I will rebased on mainline latest in next version.

> >
> >   tools/testing/selftests/resctrl/resctrl_tests.c | 12 +++++++++---
> >   1 file changed, 9 insertions(+), 3 deletions(-)
> >
> > diff --git a/tools/testing/selftests/resctrl/resctrl_tests.c
> > b/tools/testing/selftests/resctrl/resctrl_tests.c
> > index 973f09a66e1e..ec2bdce7b85f 100644
> > --- a/tools/testing/selftests/resctrl/resctrl_tests.c
> > +++ b/tools/testing/selftests/resctrl/resctrl_tests.c
> > @@ -14,8 +14,9 @@
> >   #define BENCHMARK_ARG_SIZE	64
> >
> >   bool is_amd;
> > +bool is_intel;
> >
> 
> Why is this a global? I am not seeing a reason. These detect_*()s could be
> moved to resctrl.h and get rid of globals.
> 
> Instead of adding intel check to detect_amd() add detect_intel() or is_intel()
> and have ut return true of it detects intel.

"is_amd" and "is_intel" are called many times,
in this way, detect_vendor is called only once.

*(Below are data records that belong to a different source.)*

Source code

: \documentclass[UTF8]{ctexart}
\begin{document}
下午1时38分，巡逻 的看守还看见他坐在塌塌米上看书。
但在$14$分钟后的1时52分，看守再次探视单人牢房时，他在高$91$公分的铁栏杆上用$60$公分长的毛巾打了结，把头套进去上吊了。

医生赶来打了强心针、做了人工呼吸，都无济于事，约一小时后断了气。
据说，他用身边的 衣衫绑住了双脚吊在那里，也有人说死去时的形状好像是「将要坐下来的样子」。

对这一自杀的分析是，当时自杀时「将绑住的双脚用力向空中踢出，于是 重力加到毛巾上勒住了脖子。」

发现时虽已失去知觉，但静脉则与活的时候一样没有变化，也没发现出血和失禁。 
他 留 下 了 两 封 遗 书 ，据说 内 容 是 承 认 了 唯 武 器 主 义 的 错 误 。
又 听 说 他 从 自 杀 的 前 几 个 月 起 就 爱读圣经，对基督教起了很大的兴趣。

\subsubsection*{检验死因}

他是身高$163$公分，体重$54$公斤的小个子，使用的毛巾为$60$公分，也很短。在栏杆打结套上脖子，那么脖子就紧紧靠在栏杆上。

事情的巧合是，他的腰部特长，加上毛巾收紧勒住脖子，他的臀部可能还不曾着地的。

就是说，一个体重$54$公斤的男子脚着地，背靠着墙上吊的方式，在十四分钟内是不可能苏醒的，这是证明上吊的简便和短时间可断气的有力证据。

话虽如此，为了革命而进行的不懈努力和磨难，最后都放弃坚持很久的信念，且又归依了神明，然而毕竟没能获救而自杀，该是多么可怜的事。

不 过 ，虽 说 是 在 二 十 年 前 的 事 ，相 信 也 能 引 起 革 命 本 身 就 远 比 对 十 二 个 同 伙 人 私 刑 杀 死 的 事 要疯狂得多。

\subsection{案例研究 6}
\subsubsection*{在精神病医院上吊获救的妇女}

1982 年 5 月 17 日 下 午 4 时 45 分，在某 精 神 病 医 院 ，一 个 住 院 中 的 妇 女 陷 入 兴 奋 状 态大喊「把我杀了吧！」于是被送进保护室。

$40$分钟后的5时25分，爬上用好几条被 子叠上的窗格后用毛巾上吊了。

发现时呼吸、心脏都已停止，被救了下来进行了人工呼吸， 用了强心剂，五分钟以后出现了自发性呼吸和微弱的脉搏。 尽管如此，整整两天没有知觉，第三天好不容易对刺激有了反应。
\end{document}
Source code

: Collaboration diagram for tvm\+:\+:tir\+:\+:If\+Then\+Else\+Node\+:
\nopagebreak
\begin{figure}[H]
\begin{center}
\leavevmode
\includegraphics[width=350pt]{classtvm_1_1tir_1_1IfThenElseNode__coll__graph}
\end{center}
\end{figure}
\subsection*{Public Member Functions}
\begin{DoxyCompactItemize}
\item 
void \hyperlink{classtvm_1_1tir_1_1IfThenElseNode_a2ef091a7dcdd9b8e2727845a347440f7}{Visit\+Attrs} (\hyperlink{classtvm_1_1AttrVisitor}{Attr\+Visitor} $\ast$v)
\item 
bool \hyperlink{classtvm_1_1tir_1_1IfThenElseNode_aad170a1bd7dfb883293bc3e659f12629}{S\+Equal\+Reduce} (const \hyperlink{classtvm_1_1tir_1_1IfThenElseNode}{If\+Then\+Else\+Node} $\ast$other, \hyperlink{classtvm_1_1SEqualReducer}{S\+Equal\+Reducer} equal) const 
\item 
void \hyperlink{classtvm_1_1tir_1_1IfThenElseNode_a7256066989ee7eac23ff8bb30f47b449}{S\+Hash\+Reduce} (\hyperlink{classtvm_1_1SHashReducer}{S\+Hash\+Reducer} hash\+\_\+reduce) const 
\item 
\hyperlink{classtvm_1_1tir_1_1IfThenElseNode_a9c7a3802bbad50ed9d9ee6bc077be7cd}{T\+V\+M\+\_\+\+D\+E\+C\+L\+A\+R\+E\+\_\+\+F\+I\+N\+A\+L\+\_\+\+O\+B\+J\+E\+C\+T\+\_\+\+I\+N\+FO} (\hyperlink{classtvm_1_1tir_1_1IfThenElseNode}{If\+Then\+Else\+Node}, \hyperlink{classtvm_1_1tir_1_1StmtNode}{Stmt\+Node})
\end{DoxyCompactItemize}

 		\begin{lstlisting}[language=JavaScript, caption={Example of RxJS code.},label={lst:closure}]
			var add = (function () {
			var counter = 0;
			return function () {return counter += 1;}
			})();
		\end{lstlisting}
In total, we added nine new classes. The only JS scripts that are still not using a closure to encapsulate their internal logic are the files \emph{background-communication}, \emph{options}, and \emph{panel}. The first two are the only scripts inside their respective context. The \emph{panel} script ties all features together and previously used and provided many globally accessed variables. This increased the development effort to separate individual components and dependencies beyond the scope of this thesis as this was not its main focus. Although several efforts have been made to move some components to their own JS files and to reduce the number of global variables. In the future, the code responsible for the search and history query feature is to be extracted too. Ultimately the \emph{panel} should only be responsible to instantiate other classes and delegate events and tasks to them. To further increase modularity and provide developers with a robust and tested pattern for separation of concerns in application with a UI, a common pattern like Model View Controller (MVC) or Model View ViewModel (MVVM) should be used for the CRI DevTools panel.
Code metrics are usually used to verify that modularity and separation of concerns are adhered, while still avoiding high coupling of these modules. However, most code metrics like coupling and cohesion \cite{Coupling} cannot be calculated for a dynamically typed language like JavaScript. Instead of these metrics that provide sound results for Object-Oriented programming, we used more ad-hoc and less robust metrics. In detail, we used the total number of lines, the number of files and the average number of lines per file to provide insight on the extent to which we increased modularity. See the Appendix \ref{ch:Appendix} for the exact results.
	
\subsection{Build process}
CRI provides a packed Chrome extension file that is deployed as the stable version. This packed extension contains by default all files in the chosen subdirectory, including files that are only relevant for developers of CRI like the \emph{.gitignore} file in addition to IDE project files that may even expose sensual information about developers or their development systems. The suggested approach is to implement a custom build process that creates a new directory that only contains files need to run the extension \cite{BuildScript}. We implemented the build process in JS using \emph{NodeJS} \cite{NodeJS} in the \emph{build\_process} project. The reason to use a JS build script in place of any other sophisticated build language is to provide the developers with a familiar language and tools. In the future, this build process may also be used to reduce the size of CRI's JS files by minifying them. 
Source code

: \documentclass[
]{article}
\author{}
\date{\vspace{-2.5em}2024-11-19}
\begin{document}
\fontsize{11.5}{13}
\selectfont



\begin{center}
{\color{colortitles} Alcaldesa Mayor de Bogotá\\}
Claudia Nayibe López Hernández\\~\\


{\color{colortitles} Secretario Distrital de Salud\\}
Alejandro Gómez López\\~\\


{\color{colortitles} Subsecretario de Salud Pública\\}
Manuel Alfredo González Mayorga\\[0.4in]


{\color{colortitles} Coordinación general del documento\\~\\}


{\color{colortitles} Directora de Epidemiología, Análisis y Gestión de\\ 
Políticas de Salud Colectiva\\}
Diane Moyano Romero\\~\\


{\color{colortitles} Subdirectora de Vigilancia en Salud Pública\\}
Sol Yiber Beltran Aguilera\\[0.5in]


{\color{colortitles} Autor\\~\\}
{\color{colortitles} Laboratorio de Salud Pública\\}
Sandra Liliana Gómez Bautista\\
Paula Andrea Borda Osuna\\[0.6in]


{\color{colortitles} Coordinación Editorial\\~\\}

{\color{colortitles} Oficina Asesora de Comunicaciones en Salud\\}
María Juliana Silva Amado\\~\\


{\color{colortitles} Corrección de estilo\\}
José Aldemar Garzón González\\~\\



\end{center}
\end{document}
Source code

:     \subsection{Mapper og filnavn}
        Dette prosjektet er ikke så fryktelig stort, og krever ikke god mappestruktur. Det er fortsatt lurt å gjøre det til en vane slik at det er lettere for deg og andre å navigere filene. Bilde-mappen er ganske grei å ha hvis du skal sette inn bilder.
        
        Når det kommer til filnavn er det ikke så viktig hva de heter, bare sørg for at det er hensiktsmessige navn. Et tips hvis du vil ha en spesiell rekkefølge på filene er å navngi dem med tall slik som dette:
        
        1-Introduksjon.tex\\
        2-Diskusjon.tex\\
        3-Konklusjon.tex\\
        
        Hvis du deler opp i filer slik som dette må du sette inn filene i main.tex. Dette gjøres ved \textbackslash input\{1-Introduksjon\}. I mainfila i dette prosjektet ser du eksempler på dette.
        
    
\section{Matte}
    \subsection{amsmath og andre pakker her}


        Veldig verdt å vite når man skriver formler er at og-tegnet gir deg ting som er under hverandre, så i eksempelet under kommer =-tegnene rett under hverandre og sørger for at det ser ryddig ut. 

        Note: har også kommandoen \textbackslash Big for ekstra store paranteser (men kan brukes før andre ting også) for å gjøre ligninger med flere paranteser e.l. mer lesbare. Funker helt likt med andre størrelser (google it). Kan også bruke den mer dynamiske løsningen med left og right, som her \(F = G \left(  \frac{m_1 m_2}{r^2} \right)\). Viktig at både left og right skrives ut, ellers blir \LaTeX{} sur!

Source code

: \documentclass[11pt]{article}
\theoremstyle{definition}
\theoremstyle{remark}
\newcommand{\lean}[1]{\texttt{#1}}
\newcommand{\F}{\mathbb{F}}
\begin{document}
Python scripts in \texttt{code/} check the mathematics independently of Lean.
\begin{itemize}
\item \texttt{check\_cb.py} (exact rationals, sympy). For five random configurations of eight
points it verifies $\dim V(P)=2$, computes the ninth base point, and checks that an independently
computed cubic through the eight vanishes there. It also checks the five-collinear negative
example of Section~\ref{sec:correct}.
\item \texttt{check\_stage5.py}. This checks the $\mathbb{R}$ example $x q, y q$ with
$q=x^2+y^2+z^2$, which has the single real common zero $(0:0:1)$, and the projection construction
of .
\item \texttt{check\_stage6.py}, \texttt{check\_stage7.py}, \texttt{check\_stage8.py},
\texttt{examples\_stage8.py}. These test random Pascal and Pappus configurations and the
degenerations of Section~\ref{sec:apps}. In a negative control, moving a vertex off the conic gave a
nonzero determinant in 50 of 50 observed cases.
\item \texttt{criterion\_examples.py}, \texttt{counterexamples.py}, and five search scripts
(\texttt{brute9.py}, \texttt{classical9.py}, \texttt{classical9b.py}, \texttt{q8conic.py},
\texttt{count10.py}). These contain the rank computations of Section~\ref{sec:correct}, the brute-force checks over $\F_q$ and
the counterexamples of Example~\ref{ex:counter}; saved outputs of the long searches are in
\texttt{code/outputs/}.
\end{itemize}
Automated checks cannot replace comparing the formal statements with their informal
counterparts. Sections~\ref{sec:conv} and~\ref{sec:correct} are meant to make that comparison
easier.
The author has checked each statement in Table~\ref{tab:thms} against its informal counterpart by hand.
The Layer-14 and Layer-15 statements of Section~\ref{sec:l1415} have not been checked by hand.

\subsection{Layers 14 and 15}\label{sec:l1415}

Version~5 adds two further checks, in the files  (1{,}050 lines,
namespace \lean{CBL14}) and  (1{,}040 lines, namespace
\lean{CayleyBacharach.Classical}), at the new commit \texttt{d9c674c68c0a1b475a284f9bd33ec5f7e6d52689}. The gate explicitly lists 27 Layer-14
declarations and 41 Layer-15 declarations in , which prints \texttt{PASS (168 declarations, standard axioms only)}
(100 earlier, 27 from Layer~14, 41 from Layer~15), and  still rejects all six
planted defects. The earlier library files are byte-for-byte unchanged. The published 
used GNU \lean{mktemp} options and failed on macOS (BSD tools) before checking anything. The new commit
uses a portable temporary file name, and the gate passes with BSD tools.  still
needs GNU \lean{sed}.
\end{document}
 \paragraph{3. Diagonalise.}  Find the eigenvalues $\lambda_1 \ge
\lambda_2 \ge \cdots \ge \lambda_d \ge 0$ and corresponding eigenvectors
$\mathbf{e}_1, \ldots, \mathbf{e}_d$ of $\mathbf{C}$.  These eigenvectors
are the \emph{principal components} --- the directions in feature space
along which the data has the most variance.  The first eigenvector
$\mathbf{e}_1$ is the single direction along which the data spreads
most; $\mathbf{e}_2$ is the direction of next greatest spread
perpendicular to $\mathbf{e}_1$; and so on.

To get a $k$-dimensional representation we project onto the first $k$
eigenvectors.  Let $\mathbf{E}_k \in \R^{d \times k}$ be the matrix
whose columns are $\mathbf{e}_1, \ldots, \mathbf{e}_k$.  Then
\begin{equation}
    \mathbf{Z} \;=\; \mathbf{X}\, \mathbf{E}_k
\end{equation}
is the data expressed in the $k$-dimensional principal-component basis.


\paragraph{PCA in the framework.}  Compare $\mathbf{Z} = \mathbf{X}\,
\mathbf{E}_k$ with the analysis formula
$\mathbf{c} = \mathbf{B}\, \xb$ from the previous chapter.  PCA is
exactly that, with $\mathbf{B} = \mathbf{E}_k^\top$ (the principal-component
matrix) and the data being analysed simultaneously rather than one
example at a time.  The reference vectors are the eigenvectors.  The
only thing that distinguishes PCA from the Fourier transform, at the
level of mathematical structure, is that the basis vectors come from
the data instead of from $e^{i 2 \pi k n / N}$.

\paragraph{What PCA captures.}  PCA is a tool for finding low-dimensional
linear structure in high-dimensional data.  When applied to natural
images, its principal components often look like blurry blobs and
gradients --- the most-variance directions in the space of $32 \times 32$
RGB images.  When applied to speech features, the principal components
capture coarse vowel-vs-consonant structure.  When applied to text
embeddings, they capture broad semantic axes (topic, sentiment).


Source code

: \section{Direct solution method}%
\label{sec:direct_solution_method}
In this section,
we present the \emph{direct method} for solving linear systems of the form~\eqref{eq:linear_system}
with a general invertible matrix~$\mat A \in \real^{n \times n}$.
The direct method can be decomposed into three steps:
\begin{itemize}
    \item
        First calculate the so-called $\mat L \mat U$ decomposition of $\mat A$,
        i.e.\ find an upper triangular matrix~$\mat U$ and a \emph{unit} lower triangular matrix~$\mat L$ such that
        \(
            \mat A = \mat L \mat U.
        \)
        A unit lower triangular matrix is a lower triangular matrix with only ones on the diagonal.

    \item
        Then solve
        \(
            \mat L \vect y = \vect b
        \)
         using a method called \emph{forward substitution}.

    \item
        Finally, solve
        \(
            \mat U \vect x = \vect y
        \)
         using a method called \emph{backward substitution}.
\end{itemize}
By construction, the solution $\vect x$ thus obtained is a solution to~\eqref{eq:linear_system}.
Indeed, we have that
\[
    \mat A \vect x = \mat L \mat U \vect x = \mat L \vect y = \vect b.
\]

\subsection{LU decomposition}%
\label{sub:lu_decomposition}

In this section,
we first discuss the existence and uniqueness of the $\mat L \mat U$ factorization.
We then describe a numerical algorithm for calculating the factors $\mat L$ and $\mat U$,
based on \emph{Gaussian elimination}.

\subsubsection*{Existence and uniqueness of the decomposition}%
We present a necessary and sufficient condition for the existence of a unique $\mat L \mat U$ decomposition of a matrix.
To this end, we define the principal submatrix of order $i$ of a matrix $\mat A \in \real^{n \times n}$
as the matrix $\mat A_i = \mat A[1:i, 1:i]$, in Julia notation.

Do you mean in the following way?
"/proc/cpuinfo" will be open/closed many times,
since is_amd()/is_intel() is called in serval places.
So, I think current is better. Do you have any thoughts.
----
bool detect_vendor_str(const char *vendor_str )
{
        FILE *inf = fopen("/proc/cpuinfo", "r");
        char *res;
        bool found = false;

        if (!inf)
                return found;

        res = fgrep(inf, "vendor_id");

        if (res) {
                char *s = strchr(res, ':');

                found = s && !strcmp(s,vendor_str);
                free(res);
        }
        fclose(inf);

        return found;
}

bool is_amd()
{
        return detect_vendor_str(": AuthenticAMD\n");
}
bool is_intel()
{
        return detect_vendor_str(": GenuineIntel\n");
}
----

> > -void detect_amd(void)
> > +void detect_vendor(void)
> >   {
> >   	FILE *inf = fopen("/proc/cpuinfo", "r");
> >   	char *res;
> > @@ -29,6 +30,7 @@ void detect_amd(void)
> >   		char *s = strchr(res, ':');
> >
> >   		is_amd = s && !strcmp(s, ": AuthenticAMD\n");
> > +		is_intel = s && !strcmp(s, ": GenuineIntel\n");
> >   		free(res);
> >   	}
> >   	fclose(inf);
> > @@ -70,6 +72,8 @@ static void run_mbm_test(bool has_ben, char
> **benchmark_cmd, int span,
> >   		sprintf(benchmark_cmd[5], "%s", MBA_STR);
> >   	res = mbm_bw_change(span, cpu_no, bw_report, benchmark_cmd);
> >   	ksft_test_result(!res, "MBM: bw change\n");
> > +	if (is_intel && res)
> > +		ksft_print_msg("Intel CMT and MBM counters may be
> inaccurate when
> > +Sub-NUMA Clustering (SNC) is enabled. Ensure SNC is disabled in the
> > +BIOS if this system supports SNC.\n");
> 
> This message is rather long. Please make it concise.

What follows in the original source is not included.